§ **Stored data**
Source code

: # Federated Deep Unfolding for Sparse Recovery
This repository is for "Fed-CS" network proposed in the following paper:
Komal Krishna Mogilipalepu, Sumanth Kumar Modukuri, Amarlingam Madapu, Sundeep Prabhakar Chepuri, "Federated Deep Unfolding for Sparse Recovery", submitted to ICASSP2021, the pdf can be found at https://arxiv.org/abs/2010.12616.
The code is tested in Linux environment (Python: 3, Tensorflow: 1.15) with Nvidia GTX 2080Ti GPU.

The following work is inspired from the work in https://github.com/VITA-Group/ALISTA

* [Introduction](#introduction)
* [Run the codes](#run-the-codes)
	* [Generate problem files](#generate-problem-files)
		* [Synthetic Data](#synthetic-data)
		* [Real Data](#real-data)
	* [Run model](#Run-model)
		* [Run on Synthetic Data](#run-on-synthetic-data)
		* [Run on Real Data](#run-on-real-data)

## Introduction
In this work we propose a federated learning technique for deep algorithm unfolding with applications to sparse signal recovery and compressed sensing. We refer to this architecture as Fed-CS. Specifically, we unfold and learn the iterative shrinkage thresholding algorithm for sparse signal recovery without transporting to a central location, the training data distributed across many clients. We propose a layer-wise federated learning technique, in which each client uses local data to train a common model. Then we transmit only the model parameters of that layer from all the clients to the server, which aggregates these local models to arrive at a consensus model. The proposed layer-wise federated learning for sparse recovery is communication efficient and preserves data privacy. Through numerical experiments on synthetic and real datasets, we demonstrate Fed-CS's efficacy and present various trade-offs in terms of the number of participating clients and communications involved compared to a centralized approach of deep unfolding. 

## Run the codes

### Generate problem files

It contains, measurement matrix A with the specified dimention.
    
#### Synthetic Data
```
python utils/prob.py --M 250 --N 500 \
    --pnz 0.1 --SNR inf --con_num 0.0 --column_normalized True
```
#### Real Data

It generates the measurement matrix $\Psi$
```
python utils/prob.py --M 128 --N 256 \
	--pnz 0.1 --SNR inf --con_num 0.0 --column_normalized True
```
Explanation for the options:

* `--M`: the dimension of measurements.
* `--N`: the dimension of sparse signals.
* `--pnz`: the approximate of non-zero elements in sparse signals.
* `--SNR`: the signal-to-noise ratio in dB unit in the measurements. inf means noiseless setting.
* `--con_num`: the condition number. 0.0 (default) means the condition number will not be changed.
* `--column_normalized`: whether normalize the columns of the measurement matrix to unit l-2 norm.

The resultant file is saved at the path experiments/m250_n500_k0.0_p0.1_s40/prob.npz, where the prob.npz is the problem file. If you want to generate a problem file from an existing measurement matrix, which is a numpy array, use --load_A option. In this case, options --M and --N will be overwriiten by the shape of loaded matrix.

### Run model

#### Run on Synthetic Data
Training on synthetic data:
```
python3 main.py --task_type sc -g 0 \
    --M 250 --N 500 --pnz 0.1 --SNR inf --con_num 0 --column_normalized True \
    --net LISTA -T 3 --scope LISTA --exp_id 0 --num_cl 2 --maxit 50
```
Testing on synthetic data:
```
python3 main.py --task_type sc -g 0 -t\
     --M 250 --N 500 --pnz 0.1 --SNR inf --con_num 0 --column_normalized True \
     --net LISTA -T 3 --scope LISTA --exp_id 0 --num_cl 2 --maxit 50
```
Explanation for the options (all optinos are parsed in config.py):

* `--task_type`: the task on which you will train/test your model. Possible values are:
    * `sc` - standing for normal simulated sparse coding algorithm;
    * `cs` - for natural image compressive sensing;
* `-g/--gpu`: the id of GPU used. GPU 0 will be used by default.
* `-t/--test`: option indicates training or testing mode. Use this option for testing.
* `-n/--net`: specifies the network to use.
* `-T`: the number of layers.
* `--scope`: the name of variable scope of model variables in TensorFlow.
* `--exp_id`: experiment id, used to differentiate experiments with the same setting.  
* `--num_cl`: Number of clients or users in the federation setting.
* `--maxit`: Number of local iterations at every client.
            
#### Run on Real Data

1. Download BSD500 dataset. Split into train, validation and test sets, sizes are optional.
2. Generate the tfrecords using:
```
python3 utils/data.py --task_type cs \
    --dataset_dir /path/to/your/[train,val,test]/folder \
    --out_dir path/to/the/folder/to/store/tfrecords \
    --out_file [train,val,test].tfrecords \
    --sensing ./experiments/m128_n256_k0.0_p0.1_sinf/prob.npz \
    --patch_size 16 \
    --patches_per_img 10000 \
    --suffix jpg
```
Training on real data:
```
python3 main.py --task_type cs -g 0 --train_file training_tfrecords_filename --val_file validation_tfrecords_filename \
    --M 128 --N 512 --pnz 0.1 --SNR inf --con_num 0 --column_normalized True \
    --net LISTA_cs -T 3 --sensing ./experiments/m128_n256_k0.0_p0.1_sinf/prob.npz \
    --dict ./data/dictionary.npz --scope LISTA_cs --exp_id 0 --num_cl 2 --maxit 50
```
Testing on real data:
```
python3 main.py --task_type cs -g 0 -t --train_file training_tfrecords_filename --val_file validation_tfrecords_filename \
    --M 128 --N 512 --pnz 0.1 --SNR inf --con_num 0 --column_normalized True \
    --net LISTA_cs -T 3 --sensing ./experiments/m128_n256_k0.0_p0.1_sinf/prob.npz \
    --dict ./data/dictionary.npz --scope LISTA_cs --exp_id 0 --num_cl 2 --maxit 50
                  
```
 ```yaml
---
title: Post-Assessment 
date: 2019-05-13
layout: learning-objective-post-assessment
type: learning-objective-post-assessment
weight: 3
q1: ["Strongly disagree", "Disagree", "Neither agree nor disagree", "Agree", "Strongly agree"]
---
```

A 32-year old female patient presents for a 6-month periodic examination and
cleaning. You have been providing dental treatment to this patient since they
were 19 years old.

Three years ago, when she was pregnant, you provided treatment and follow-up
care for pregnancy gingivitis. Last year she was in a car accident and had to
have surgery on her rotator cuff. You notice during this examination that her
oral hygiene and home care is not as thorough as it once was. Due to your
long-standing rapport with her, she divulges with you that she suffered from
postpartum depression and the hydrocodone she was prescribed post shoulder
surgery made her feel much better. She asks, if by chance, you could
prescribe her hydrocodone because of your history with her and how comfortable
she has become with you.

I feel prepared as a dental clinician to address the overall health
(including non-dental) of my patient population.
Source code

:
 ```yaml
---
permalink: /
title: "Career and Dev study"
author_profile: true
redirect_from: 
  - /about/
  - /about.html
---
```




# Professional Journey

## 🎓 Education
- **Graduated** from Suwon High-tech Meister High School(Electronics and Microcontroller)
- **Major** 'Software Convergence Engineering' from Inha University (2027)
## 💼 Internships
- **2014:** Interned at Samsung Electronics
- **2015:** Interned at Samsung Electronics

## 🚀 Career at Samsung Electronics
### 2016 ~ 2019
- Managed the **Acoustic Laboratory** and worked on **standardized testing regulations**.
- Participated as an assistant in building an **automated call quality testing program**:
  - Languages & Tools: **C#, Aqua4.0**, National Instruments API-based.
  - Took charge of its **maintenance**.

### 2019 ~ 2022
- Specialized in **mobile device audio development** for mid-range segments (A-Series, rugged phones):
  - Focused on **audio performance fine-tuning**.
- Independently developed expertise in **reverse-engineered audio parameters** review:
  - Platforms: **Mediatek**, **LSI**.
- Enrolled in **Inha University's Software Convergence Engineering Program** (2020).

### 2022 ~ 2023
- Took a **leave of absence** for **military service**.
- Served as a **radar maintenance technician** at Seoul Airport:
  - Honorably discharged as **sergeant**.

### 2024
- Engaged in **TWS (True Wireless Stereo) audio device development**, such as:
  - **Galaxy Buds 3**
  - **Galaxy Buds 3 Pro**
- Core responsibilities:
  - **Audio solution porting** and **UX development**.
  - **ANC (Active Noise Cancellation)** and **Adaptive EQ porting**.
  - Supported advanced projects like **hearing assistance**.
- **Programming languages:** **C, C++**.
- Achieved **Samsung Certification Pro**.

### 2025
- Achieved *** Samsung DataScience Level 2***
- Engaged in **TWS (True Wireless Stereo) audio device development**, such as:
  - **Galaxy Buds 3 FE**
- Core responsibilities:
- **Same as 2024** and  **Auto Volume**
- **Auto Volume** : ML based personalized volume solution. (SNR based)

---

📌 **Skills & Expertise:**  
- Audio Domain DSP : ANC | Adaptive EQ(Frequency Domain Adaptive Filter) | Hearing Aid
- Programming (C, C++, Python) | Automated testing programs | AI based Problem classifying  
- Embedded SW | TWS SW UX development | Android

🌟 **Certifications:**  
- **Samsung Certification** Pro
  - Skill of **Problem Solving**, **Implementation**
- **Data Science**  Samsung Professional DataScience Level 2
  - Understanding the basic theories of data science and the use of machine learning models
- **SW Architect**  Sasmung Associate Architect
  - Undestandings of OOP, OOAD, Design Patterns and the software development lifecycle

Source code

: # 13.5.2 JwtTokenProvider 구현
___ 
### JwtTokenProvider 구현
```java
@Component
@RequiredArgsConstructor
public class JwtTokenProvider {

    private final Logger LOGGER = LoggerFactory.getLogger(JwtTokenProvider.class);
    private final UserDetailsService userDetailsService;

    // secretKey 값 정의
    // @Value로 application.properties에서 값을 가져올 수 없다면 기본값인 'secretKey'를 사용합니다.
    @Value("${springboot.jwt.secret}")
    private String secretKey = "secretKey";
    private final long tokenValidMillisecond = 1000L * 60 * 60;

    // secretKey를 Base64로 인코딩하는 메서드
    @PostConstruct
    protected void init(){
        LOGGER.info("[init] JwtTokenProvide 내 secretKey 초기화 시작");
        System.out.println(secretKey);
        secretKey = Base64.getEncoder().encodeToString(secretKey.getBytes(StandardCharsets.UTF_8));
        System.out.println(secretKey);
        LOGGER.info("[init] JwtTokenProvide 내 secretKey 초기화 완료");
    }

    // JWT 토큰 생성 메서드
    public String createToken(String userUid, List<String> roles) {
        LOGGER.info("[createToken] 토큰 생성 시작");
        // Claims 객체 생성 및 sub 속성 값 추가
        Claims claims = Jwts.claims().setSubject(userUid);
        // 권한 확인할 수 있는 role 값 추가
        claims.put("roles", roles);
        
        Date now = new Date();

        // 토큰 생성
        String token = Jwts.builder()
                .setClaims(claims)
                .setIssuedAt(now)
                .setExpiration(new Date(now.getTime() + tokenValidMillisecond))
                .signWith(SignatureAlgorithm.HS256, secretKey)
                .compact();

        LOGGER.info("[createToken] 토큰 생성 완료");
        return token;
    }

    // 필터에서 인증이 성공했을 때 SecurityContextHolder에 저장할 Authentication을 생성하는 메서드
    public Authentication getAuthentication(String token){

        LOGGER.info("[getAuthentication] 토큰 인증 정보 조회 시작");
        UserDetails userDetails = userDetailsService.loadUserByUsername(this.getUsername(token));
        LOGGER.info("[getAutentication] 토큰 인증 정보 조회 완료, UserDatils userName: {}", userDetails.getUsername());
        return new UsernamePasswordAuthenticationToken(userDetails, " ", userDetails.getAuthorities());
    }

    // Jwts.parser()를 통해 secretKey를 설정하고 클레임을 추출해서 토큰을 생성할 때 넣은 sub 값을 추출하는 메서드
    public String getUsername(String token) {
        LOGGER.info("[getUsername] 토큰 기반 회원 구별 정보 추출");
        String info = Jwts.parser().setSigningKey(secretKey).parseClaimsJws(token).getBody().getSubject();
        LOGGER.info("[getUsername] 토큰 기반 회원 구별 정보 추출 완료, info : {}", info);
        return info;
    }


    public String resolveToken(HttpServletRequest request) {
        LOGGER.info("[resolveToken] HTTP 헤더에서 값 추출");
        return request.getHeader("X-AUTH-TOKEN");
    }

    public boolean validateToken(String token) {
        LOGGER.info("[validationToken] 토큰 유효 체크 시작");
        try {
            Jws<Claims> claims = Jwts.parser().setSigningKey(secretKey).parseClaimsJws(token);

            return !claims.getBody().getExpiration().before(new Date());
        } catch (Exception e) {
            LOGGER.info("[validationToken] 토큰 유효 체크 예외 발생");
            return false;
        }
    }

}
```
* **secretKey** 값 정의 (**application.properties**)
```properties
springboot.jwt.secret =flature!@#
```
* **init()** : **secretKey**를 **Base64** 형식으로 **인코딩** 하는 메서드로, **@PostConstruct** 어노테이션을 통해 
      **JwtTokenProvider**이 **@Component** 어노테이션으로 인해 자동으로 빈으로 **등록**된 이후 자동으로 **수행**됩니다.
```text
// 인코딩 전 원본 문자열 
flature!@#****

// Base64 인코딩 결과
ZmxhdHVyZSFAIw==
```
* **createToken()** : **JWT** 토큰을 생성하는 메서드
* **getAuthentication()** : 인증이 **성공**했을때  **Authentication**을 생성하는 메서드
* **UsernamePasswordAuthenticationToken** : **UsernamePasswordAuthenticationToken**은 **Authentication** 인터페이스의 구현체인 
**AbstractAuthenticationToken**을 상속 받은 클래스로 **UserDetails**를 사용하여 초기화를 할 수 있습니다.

§ **Try it**
Starting at the first line of the records, print each line exactly, stopping after the line that contains "#### Real Data".

§ **Result of the exercise**
Source code

: # Federated Deep Unfolding for Sparse Recovery
This repository is for "Fed-CS" network proposed in the following paper:
Komal Krishna Mogilipalepu, Sumanth Kumar Modukuri, Amarlingam Madapu, Sundeep Prabhakar Chepuri, "Federated Deep Unfolding for Sparse Recovery", submitted to ICASSP2021, the pdf can be found at https://arxiv.org/abs/2010.12616.
The code is tested in Linux environment (Python: 3, Tensorflow: 1.15) with Nvidia GTX 2080Ti GPU.

The following work is inspired from the work in https://github.com/VITA-Group/ALISTA

* [Introduction](#introduction)
* [Run the codes](#run-the-codes)
	* [Generate problem files](#generate-problem-files)
		* [Synthetic Data](#synthetic-data)
		* [Real Data](#real-data)
	* [Run model](#Run-model)
		* [Run on Synthetic Data](#run-on-synthetic-data)
		* [Run on Real Data](#run-on-real-data)

## Introduction
In this work we propose a federated learning technique for deep algorithm unfolding with applications to sparse signal recovery and compressed sensing. We refer to this architecture as Fed-CS. Specifically, we unfold and learn the iterative shrinkage thresholding algorithm for sparse signal recovery without transporting to a central location, the training data distributed across many clients. We propose a layer-wise federated learning technique, in which each client uses local data to train a common model. Then we transmit only the model parameters of that layer from all the clients to the server, which aggregates these local models to arrive at a consensus model. The proposed layer-wise federated learning for sparse recovery is communication efficient and preserves data privacy. Through numerical experiments on synthetic and real datasets, we demonstrate Fed-CS's efficacy and present various trade-offs in terms of the number of participating clients and communications involved compared to a centralized approach of deep unfolding. 

## Run the codes

### Generate problem files

It contains, measurement matrix A with the specified dimention.
    
#### Synthetic Data
```
python utils/prob.py --M 250 --N 500 \
    --pnz 0.1 --SNR inf --con_num 0.0 --column_normalized True
```
#### Real Data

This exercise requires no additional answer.